Shim Chan Shik, Lee Sang-Ho, Park Sun-Hee, Whang Ji-Hee
The Department of Neurosurgery, Wooridul Spine Hospital, Seoul, South Korea.
SAS J. 2007 Aug 1;1(3):118-24. doi: 10.1016/SASJ-2006-0006-RR. eCollection 2007.
The purpose of this retrospective study was to evaluate the efficacy of soft stabilization with an artificial intervertebral ligament after microdecompression for the treatment of grade I degenerative spondylolisthesis.
From a total of 54 patients with degenerative spondylolisthesis who were treated surgically from May 2000 to April 2003, 36 patients who showed grade I spondylolisthesis without evidence of concomitant disc herniation necessitating discectomy were enrolled in the study. After decompression, the patients had undergone either soft stabilization with an artificial intervertebral ligament (n = 17) or instrumented posterior lumbar interbody fusion (PLIF; n = 19).
The average follow-up period was 24 months for the PLIF group and 16 months for the soft stabilization group. In the PLIF group, preoperative mean scores of 60% on the Oswestry Disability Index, 8.8 on the visual analog scale (VAS) for low-back pain, and 9.3 on the VAS for leg pain improved to 28%, 4.1, and 2.6, respectively, after surgery. Corresponding scores in the soft stabilization group were 55%, 8.4, and 8.9, improving to 25%, 4.1, and 2.2 after surgery. There were no significant differences between the 2 groups in any of these clinical parameters. Patients' subjective improvement rates and satisfaction with the surgical procedure were higher in the soft stabilization group, but the differences were not significant. Mean operation time and mean blood loss were significantly lower in the soft stabilization group than in the PLIF group. In the soft stabilization group, there were 3 cases of progression of slippage in patients who had had preoperative slippage of more than 20%; there was 1 dural tear in the PLIF group.

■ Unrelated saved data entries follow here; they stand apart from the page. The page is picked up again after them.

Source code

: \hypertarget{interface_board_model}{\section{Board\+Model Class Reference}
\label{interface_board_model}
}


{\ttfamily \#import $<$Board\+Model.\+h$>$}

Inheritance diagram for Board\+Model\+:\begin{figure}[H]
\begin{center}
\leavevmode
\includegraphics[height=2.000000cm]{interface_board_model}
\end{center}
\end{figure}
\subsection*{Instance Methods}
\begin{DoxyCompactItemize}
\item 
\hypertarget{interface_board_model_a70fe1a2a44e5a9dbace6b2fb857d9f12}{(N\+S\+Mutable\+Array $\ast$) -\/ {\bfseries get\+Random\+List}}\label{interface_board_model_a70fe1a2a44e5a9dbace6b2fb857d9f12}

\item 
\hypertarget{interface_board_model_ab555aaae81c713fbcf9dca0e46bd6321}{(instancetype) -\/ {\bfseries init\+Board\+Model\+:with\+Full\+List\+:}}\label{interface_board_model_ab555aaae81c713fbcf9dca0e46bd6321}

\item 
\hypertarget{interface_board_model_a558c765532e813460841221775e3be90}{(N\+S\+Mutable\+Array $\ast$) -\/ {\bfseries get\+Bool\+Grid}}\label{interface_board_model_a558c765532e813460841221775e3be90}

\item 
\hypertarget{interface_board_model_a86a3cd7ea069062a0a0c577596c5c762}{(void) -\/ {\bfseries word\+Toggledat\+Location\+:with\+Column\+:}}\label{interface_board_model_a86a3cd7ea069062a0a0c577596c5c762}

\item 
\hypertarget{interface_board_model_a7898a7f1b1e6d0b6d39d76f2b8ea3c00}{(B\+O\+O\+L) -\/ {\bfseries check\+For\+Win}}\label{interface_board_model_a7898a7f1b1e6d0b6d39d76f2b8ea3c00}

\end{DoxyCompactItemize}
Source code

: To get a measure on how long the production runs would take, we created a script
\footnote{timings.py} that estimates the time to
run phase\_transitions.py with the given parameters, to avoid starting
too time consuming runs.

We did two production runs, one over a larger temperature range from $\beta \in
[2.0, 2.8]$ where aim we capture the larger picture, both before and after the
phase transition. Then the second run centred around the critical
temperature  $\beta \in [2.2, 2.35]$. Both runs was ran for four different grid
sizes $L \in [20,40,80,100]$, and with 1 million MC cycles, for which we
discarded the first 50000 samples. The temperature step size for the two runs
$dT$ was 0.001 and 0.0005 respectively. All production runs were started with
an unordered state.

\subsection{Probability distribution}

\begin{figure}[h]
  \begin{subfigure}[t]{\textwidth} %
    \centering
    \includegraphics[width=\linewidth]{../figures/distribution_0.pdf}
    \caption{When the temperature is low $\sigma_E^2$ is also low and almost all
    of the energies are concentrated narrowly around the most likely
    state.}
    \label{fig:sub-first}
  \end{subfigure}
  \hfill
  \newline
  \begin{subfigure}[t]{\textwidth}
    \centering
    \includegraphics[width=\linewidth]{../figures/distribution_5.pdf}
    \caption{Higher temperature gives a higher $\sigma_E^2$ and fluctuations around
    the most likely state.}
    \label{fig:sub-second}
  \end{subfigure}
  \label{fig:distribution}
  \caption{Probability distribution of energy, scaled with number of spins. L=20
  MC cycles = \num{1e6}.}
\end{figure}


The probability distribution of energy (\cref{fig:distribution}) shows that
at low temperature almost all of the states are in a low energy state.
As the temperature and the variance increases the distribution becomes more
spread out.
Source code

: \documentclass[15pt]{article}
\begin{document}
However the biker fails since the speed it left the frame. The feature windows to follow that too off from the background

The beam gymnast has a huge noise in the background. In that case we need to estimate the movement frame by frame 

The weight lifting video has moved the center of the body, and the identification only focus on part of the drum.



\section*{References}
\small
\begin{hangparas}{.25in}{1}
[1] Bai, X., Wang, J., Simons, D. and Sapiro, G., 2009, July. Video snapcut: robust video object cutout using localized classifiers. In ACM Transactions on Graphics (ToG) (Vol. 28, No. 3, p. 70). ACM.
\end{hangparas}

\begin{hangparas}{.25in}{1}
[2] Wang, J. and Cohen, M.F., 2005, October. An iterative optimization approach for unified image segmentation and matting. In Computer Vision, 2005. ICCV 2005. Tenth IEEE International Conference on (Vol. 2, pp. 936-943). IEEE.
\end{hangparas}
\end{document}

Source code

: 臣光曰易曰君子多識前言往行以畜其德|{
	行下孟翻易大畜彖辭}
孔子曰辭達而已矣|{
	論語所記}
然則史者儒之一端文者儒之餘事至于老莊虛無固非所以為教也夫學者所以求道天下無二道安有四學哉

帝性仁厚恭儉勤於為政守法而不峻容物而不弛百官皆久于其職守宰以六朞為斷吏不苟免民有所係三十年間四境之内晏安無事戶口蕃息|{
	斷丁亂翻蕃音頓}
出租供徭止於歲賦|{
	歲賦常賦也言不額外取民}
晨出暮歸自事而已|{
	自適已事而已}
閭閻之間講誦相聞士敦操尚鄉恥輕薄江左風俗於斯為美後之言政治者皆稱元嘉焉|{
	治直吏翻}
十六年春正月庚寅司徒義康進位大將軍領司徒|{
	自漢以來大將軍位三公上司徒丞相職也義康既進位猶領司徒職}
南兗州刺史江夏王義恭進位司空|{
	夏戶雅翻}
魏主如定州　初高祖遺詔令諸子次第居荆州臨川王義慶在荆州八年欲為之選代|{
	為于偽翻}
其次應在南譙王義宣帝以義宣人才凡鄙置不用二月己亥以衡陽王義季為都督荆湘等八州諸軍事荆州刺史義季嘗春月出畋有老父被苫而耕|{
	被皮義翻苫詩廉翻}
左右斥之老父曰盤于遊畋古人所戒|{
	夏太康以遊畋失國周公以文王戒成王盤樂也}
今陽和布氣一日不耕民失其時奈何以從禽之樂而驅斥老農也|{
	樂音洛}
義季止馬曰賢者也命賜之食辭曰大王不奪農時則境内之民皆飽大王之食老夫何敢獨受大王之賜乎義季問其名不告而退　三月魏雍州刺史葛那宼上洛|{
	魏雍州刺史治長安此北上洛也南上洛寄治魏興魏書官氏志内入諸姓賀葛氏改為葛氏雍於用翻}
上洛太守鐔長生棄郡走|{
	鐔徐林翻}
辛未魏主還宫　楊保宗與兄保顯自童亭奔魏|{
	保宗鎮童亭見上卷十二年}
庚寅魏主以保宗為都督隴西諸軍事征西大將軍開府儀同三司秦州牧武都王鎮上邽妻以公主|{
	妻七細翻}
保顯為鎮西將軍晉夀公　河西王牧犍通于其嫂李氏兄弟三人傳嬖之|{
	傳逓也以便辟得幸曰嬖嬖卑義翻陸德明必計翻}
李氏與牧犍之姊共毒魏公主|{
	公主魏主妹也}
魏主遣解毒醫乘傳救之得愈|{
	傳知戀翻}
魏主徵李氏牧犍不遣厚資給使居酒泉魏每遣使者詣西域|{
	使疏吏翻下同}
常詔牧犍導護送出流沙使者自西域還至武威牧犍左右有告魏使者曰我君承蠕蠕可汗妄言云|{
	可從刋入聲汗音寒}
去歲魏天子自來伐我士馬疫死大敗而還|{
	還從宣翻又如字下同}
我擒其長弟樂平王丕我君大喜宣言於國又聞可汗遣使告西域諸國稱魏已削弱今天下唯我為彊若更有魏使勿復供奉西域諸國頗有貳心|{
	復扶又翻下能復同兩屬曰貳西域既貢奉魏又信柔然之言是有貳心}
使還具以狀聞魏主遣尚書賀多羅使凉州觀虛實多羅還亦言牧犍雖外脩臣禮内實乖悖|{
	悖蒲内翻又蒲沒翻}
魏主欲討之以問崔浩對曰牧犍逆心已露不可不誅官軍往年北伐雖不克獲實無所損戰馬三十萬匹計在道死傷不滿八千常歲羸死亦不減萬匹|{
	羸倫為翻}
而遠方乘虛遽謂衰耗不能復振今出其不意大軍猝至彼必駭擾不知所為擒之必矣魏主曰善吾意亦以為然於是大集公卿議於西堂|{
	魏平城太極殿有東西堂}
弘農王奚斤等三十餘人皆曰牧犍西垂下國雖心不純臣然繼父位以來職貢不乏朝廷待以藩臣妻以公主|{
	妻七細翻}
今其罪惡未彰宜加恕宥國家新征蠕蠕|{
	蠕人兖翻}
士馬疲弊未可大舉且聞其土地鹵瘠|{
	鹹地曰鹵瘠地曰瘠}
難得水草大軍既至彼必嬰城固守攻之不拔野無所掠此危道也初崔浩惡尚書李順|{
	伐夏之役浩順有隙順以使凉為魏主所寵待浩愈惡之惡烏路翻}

Patients with grade I degenerative spondylolisthesis who received soft stabilization with an artificial intervertebral ligament after microdecompression had clinical outcomes similar to those of patients who received PLIF. Since soft stabilization can be done in a much less invasive way than fusion, if slippage is 20% or less, soft stabilization with an artificial ligament is a viable alternative to fusion for patients who are elderly or who have significant comorbidities that make a prolonged operation inadvisable.
This study was a retrospective comparative study with a very limited population (level III evidence).
本回顾性研究的目的是评估在显微减压术后使用人工椎间韧带进行软性稳定术治疗Ⅰ度退行性腰椎滑脱的疗效。
在2000年5月至2003年4月接受手术治疗的54例退行性腰椎滑脱患者中,选取36例显示为Ⅰ度腰椎滑脱且无需要椎间盘切除术的伴发椎间盘突出证据的患者纳入研究。减压术后,这些患者接受了人工椎间韧带软性稳定术(n = 17)或后路腰椎椎间融合术(PLIF;n = 19)。
PLIF组的平均随访期为24个月,软性稳定术组为16个月。在PLIF组中,术前Oswestry功能障碍指数平均评分为60%,下腰痛视觉模拟量表(VAS)评分为8.8,腿痛VAS评分为9.3,术后分别改善至28%、4.1和2.6。软性稳定术组的相应评分分别为55%、8.4和8.9,术后改善至25%、4.1和2.2。两组在这些临床参数中的任何一项上均无显著差异。软性稳定术组患者的主观改善率和对手术的满意度较高,但差异不显著。软性稳定术组的平均手术时间和平均失血量显著低于PLIF组。在软性稳定术组中,术前滑脱超过20%的患者中有3例出现滑脱进展;PLIF组有1例硬脊膜撕裂。
显微减压术后接受人工椎间韧带软性稳定术的Ⅰ度退行性腰椎滑脱患者的临床结果与接受PLIF的患者相似。由于软性稳定术的侵入性比融合术小得多,如果滑脱在20%或以下,对于老年患者或有严重合并症而不适合长时间手术的患者,人工韧带软性稳定术是融合术的可行替代方案。
本研究是一项对非常有限人群的回顾性比较研究(Ⅲ级证据)。